Arrivano le giostre
Viterbo – “Gioia, delizia e sacrificio”, la vita del giostraio. Le giostre, “macchine di pace e al tempo stesso una comunità viaggiante”. Dischi volanti, tappeti, barche e calcinculo. Da ieri di nuovo a Viterbo, a ridosso di valle Faul, tra la torre della bella Galiana e il parcheggio di via San Paolo. In mezzo, l’attraversamento pedonale voluto dal comune dopo l’incidente dell’anno scorso.
Viterbo – Arrivano le giostre
“La nostra è una tradizione familiare – raccontano Alex Bolognini e Donoval Massaroni, 24 e 34 anni -, chi fa il giostraio, lo fa da una vita. E lo fa sempre al servizio delle persone, dai bambini agli adulti. Sono loro, le persone, il nostro punto di riferimento. Con un solo obiettivo, farli divertire. In modo sano. In modo da lasciargli un emozione e nel medesimo istante un ricordo positivo”.
Viterbo – Alex Bolognini e Donoval Massaroni
Da un lato la tradizione familiare, dall’altro un impegno che va avanti tutta la giornata. “Ci svegliamo presto, dopo essere andati a dormire tardi – spiegano Bolognini e Massaroni -. Un lavoro, il nostro, che non finisce con l’assemblaggio delle giostre, ma prosegue poi con la manutenzione, l’attenzione costante alla sicurezza e l’animazione. Una giostra funziona anche perché ad accompagnarla ci sono la musica e le parole di chi intrattiene le persone. E lo deve fare sempre nel miglior modo possibile”.

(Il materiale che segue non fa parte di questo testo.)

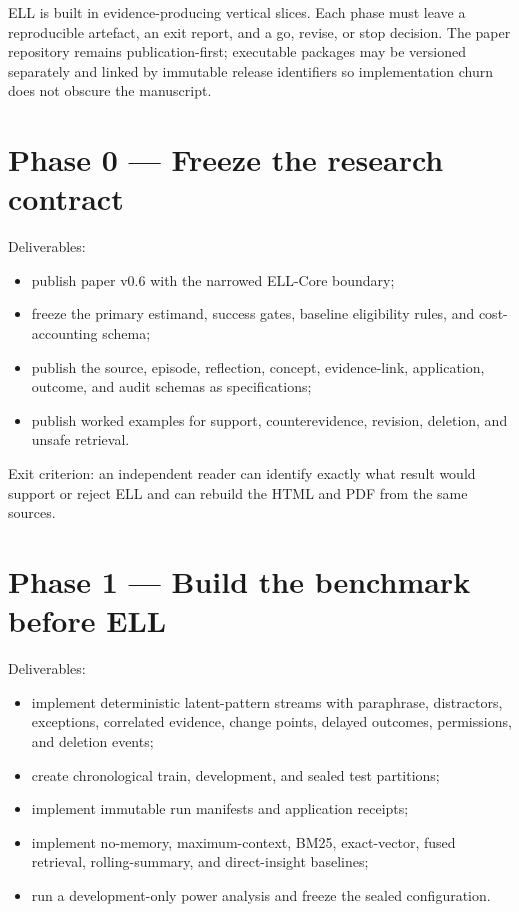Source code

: \documentclass[
  english,
  a4paper,
  DIV=11,
  numbers=noendperiod]{scrreprt}
\providecommand{\tightlist}{%
  \setlength{\itemsep}{0pt}\setlength{\parskip}{0pt}}
\begin{document}
ELL is built in evidence-producing vertical slices. Each phase must
leave a reproducible artefact, an exit report, and a go, revise, or stop
decision. The paper repository remains publication-first; executable
packages may be versioned separately and linked by immutable release
identifiers so implementation churn does not obscure the manuscript.

\section{Phase 0 --- Freeze the research
contract}\label{phase-0-freeze-the-research-contract}

Deliverables:

\begin{itemize}
\tightlist
\item
  publish paper v0.6 with the narrowed ELL-Core boundary;
\item
  freeze the primary estimand, success gates, baseline eligibility
  rules, and cost-accounting schema;
\item
  publish the source, episode, reflection, concept, evidence-link,
  application, outcome, and audit schemas as specifications;
\item
  publish worked examples for support, counterevidence, revision,
  deletion, and unsafe retrieval.
\end{itemize}

Exit criterion: an independent reader can identify exactly what result
would support or reject ELL and can rebuild the HTML and PDF from the
same sources.

\section{Phase 1 --- Build the benchmark before
ELL}\label{phase-1-build-the-benchmark-before-ell}

Deliverables:

\begin{itemize}
\tightlist
\item
  implement deterministic latent-pattern streams with paraphrase,
  distractors, exceptions, correlated evidence, change points, delayed
  outcomes, permissions, and deletion events;
\item
  create chronological train, development, and sealed test partitions;
\item
  implement immutable run manifests and application receipts;
\item
  implement no-memory, maximum-context, BM25, exact-vector, fused
  retrieval, rolling-summary, and direct-insight baselines;
\item
  run a development-only power analysis and freeze the sealed
  configuration.
\end{itemize}
\end{document}
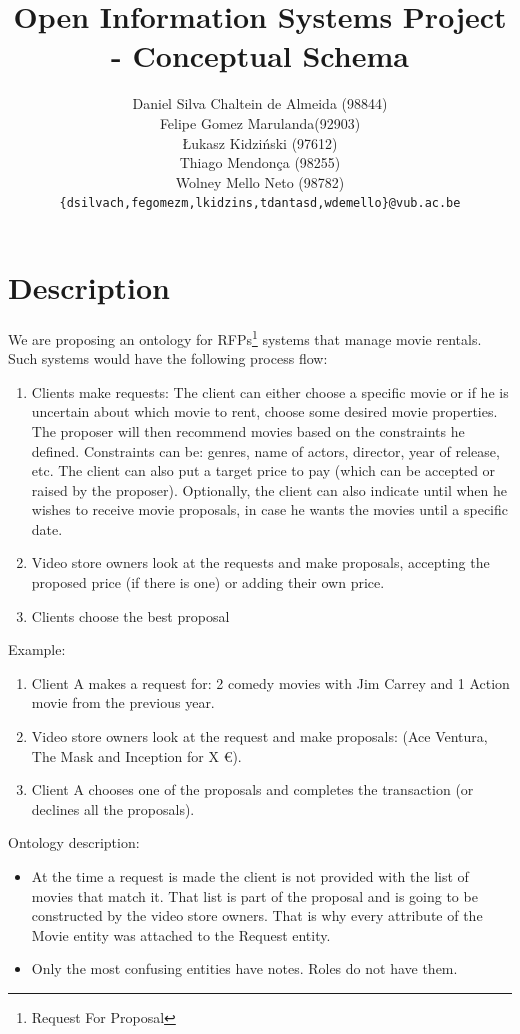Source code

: \documentclass[a4paper,10pt]{article}
\title{Open Information Systems Project - Conceptual Schema}
\author{Daniel Silva Chaltein de Almeida (98844)\\
Felipe Gomez Marulanda(92903)\\
Łukasz Kidziński (97612)\\
Thiago Mendonça (98255)\\
Wolney Mello Neto (98782)\\
\texttt{\{{}dsilvach,fegomezm,lkidzins,tdantasd,wdemello\}@vub.ac.be}}
\begin{document}
\maketitle

\section{Description}

We are proposing an ontology for RFPs\footnote{Request For Proposal} systems that manage movie rentals. Such systems would have the following process flow:
\begin{enumerate}
  \item Clients make requests: The client can either choose a specific movie or if he is uncertain about which movie to rent, choose some desired movie properties. The proposer will then recommend movies based on the constraints he defined.
    \subitem Constraints can be: genres, name of actors, director, year of release, etc.
    \subitem The client can also put a target price to pay (which can be accepted or raised by the proposer).
    \subitem Optionally, the client can also indicate until when he wishes to receive movie proposals, in case he wants the movies until a specific date.
  \item Video store owners look at the requests and make proposals, accepting the proposed price (if there is one) or adding their own price.
  \item Clients choose the best proposal
\end{enumerate}

Example:
\begin{enumerate}
  \item Client A makes a request for: 2 comedy movies with Jim Carrey and 1 Action movie from the previous year.
  \item Video store owners look at the request and make proposals: (Ace Ventura, The Mask and Inception for X \euro).
  \item Client A chooses one of the proposals and completes the transaction (or declines all the proposals).
\end{enumerate}

Ontology description:
\begin{itemize}
  \item At the time a request is made the client is not provided with the list of movies that match it. That list is part of the proposal and is going to be constructed by the video store owners. That is why every attribute of the Movie entity was attached to the Request entity.
  \item Only the most confusing entities have notes. Roles do not have them.
\end{itemize}
\end{document}
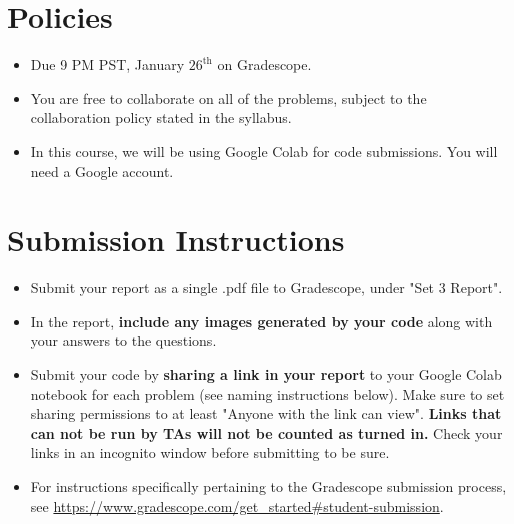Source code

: \newif\ifshowsolutions
\showsolutionstrue







\pagestyle{fancy}




\section*{Policies}
\begin{itemize}
	\item Due 9 PM PST, January $26^\text{th}$ on Gradescope. 
	\item You are free to collaborate on all of the problems, subject to the collaboration policy stated in the syllabus.
	\item In this course, we will be using Google Colab for code submissions. You will need a Google account.
\end{itemize}

\section*{Submission Instructions}
\begin{itemize}
	\item Submit your report as a single .pdf file to Gradescope, under "Set 3 Report". 
	\item In the report, \textbf{include any images generated by your code} along with your answers to the questions.
	\item Submit your code by \textbf{sharing a link in your report} to your Google Colab notebook for each problem (see naming instructions below). Make sure to set sharing permissions to at least "Anyone with the link can view". \textbf{Links that can not be run by TAs will not be counted as turned in.} Check your links in an incognito window before submitting to be sure. 
	\item For instructions specifically pertaining to the Gradescope submission process, see \url{https://www.gradescope.com/get_started#student-submission}.
\end{itemize}

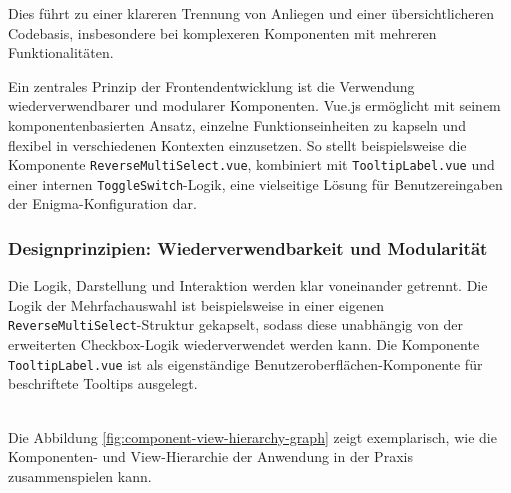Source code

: \documentclass[12pt, ngerman, a4paper, numbers=noenddot]{article}
\begin{document}
Dies führt zu einer klareren Trennung von Anliegen und einer übersichtlicheren Codebasis, insbesondere bei komplexeren Komponenten mit mehreren Funktionalitäten.

Ein zentrales Prinzip der Frontendentwicklung ist die Verwendung wiederverwendbarer und modularer Komponenten. Vue.js ermöglicht mit seinem komponentenbasierten Ansatz, einzelne Funktionseinheiten zu kapseln und flexibel in verschiedenen Kontexten einzusetzen. So stellt beispielsweise die Komponente \newline \lstinline|ReverseMultiSelect.vue|, kombiniert mit \lstinline|TooltipLabel.vue| und einer internen \lstinline|ToggleSwitch|-Logik, eine vielseitige Lösung für Benutzereingaben der Enigma-Konfiguration dar.


\subsubsection{Designprinzipien: Wiederverwendbarkeit und Modularität}

Die Logik, Darstellung und Interaktion werden klar voneinander getrennt. Die Logik der Mehrfachauswahl ist beispielsweise in einer eigenen \lstinline|ReverseMultiSelect|\newline -Struktur gekapselt, sodass diese unabhängig von der erweiterten Checkbox-Logik wiederverwendet werden kann. Die Komponente \lstinline|TooltipLabel.vue| ist als eigenständige Benutzeroberflächen-Komponente für beschriftete Tooltips ausgelegt.

\ \\
Die Abbildung \ref{fig:component-view-hierarchy-graph} zeigt exemplarisch, wie die Komponenten- und View-Hierarchie der Anwendung in der Praxis zusammenspielen kann.
\ \\

%
\end{document}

Un parco, quello delle giostre, diviso in due da via San Paolo. Sotto le mura, la parte dedicata ai bambini. “Un posto – commentano Bolognini e Massaroni – pensato per le famiglie. Le giostre, il prato, le splendide mura di Viterbo, la serenità giusta per portare un figlio”. Qui ci sono i dischi volanti, il trenino, il dumping e la mini barca pirata.
Viterbo – Arrivano le giostre
Nel piazzale del parcheggio le giostre per chi è più grande. “Qui – proseguono Alex Bolognini e Donoval Massaroni – ci sono la barca pirata, il tappeto volante, il calcinculo, adrenalina, le autoscontro e tanto altro ancora”.
Viterbo – Arrivano le giostre
Un parco che ha aperto ieri pomeriggio e resterà a Viterbo fino al 10 settembre, salvo proroghe. Dalle 15,30 alle 2 di notte. Una ventina di giostre, provenienti da tutto il centro Italia.
Viterbo – Arrivano le giostre
Una tradizione antica, quella dello spettacolo viaggiante in Italia, che risale addirittura alle feste di piazza e ai grandi mercati medievali. Le prime attrazioni, simili a quelle attuali, derivano invece dalle macchine presenti nelle esposizioni universali dell’inizio del secolo scorso. I giostrai trovano poi il loro punto di riferimento associativo l’associazione nazionale esercenti spettacoli viaggianti nata nel 1947, subito dopo la guerra.
Viterbo – Arrivano le giostre
“La nostra è una comunità – concludono Bolognini e Massaroni – che attraversa il paese usando le macchine per far divertire la gente. Le nostre sono macchine di pace. Una comunità viaggiante che riempie uno spazio che prima era vuoto, trasformandolo in un luogo dove le persone, anche solo per un momento, si sentono libere da tutto e dove i bambini, giocando, imparano a conoscere gli altri e il mondo che li circonda”.